In the UK there has been a long tradition of biological recording. Already in 1850 there were enough Botanical Records for the whole UK. It is estimated that there are tens of millions of records in the country from fungi and lichens to birds and higher plants.

Naturalist record their information about the natural world in several ways: from cards, diaries, spreadsheets to more sofisticated sofwares. An example of hese are Mapmate and Recorder.

Mapmate is a software package that was developed by a private organization, Teknica, for gathering and managing biological data. It is becoming more widely used by many different conservation organizations, even to those that were part of the original NBN consortium, such as RSPB and BSBI. It is also especially popular with a range of individuals and local and national natural history societies, which together produce important biological recording data for conservation policy use. Its main strength lies in its attempt to incorporate consideration of the particularities of locally based user data collection practices and especially user expectations in terms of data representation and use. These issues were factored into the design of the software package. This design has been successful and is presently considered as meeting the needs of a substantial component of the biological recording community in the UK. Mapmate is perceived, by the promoters of the NBN and Recorder 2002, as an alternative but competing model for data production, organisation and representation.

Recorder, on the other hand, is a software that has been developed by the Join Nature Conservancy Council (JNCC) and was designed following the data model of the National Biodiversity Network to feed into it. It has been designed taking into consideration the needs of different organisations, mainly the NBN partners. It is mainly used to collate data and to manage large databases.

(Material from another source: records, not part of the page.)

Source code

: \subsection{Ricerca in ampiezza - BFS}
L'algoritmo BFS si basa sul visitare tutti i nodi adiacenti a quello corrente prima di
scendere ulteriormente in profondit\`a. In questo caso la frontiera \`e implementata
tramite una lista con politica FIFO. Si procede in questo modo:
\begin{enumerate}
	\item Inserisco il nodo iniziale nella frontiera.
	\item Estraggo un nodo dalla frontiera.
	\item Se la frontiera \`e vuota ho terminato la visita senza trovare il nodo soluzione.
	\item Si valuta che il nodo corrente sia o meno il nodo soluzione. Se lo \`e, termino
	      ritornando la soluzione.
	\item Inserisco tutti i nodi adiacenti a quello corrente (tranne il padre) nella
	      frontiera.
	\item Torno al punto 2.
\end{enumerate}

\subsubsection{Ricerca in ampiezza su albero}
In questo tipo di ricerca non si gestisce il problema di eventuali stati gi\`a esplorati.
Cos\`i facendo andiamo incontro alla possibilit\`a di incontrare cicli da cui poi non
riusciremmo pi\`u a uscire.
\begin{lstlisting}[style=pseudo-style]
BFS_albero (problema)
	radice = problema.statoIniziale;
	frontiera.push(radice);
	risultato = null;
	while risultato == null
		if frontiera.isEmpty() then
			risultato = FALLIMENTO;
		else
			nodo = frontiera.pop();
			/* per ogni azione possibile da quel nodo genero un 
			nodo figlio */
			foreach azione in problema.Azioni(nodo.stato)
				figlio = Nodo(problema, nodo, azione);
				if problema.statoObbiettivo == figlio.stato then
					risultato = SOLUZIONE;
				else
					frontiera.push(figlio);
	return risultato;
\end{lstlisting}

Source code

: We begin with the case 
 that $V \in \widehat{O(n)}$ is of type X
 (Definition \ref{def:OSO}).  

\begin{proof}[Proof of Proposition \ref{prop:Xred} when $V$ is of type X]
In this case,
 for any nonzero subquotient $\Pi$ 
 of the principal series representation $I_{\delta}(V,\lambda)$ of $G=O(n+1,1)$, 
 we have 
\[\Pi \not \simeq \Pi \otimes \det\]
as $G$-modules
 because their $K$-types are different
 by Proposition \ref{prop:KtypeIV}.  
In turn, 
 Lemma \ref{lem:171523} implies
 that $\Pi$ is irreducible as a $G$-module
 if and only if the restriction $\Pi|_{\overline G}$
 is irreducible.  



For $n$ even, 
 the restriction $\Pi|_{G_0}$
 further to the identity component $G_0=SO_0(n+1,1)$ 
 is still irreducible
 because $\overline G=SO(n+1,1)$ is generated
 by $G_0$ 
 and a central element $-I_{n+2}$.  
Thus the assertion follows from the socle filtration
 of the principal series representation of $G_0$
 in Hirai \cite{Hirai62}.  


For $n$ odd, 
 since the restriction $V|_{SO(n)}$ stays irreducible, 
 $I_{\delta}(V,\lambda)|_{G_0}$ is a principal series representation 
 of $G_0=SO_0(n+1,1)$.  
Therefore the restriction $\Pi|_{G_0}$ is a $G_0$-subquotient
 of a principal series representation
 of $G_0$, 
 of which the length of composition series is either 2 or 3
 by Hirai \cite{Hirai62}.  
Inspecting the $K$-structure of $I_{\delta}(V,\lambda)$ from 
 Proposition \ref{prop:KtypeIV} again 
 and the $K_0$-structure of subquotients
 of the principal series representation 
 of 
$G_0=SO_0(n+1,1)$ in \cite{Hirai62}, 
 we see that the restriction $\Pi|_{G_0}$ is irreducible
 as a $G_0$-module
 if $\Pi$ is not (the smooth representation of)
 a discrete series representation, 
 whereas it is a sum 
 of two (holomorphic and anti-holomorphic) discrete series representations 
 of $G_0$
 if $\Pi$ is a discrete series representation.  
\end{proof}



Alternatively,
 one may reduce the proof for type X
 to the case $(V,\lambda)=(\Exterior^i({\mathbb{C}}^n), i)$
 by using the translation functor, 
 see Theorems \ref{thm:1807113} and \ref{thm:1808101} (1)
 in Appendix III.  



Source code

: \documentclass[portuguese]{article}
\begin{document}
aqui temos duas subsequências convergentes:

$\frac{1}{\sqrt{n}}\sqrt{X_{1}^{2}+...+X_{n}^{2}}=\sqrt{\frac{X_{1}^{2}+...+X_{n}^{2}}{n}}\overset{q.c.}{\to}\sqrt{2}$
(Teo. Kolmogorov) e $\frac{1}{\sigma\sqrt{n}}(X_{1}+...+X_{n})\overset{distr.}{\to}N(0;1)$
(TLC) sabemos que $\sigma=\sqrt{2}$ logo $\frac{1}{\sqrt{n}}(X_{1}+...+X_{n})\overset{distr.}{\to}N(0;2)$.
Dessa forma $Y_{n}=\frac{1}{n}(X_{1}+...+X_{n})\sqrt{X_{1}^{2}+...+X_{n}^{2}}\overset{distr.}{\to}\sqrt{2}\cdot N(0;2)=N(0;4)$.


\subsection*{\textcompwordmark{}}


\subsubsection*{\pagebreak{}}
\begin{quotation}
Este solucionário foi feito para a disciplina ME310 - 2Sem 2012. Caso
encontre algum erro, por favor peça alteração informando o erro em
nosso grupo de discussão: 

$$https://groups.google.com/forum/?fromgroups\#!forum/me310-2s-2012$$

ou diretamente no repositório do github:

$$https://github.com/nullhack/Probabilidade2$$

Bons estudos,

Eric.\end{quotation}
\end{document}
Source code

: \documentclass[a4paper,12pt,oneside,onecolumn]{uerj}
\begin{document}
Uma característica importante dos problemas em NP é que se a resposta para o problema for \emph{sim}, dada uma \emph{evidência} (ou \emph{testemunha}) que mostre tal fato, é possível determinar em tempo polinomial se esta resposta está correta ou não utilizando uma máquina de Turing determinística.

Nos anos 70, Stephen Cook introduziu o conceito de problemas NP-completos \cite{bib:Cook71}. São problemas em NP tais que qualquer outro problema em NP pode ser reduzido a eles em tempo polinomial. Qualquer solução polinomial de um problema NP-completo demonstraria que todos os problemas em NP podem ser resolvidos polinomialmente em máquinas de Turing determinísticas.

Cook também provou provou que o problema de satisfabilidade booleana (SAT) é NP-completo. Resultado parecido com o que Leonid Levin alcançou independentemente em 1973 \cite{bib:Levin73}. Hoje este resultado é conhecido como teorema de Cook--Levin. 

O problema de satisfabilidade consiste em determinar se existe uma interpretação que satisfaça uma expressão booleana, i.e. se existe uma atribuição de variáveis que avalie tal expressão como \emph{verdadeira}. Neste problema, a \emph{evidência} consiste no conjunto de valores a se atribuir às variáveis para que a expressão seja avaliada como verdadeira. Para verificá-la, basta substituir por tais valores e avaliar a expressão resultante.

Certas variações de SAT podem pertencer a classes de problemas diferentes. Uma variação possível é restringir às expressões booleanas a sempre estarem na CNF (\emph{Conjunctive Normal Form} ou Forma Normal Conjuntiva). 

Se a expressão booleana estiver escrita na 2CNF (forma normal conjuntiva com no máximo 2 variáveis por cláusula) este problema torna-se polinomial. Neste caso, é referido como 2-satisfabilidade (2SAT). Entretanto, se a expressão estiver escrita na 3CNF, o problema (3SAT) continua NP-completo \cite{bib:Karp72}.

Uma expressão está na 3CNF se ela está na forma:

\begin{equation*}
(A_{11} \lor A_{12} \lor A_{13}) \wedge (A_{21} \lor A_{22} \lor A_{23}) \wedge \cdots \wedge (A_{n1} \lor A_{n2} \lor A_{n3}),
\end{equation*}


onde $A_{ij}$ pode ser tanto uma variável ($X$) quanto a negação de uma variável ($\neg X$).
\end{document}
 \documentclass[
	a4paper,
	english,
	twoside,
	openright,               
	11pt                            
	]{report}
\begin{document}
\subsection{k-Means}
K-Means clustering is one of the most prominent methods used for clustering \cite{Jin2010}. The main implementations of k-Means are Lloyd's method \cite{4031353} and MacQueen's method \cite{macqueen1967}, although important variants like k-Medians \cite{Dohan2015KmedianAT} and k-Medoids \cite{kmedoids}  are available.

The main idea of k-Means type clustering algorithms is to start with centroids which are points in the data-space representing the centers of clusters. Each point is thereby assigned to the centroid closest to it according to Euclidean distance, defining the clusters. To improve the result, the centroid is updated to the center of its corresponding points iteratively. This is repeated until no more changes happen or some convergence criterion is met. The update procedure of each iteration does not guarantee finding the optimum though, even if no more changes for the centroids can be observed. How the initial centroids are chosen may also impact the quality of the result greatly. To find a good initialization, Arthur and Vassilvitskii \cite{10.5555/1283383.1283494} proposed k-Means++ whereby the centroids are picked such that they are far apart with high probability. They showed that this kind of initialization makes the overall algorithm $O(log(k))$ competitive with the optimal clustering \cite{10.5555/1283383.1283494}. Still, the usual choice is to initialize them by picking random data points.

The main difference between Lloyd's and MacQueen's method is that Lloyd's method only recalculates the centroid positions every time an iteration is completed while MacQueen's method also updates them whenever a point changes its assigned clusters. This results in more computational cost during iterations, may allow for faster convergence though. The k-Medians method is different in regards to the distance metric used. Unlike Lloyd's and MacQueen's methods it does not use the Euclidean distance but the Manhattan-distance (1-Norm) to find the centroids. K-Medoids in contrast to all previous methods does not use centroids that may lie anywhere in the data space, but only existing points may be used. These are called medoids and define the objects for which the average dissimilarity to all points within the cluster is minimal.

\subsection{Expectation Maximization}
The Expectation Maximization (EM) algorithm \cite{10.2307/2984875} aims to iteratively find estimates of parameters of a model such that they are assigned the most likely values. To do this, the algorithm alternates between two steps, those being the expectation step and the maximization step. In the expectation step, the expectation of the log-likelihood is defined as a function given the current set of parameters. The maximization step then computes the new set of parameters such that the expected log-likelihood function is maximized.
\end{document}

The Social Life of Databases

The most important group involved in biological recording in the UK is the community of about 100,000 active volunteer naturalists, specialising in a wide range of plant and animal taxa. Such individuals, and the natural history societies they are often members of, are largely ‘data gatherers’, but also ‘data users’. It is widely acknowledged that this amateur naturalist community forms the backbone of the UK biodiversity recording network and policy-makers are beginning to recognise the significance of volunteer naturalist participation in terms of knowledge production as contributing to conservation policy. Whilst the harnessing of this repository of biodiversity knowledge by policy bodies is proving to be a fruitful exercise, it is not without its complexities (Ellis and Waterton 2004). Of particular significance to the proposed research are the choices made by different parts of the aforementioned communities regarding the contribution and use of data to and from the two very different databases. Choices as to whether, or not, to align one’s recording effort to one or another database have, in effect, serious implications for the viability and robustness of databases as a basis for policy action.

Both databases are dependent upon active participation of the networks of naturalists observing nature on a regular basis in the UK. But as demonstrated by a growing literature on public participation and engagement in science and policy, the dynamics of participation and enrolment may often be fraught with misaligned expectations and assumptions on the part of both the enrollers of participation and participants (Bartlett 2000, Cooke & Kothari 2001, Cornwall and Gaventa 2001, Ellis & Waterton 2004, Goodwin 1998). As such, emerging forms of participation and specifically data production, exchange
and use, may take unanticipated directions.

This appears from preliminary evidence to be occurring within the UK as a significant portion of the UK amateur naturalist community are placing their data and their trust in alternative participatory networks to the officially endorsed NBN – such as Mapmate.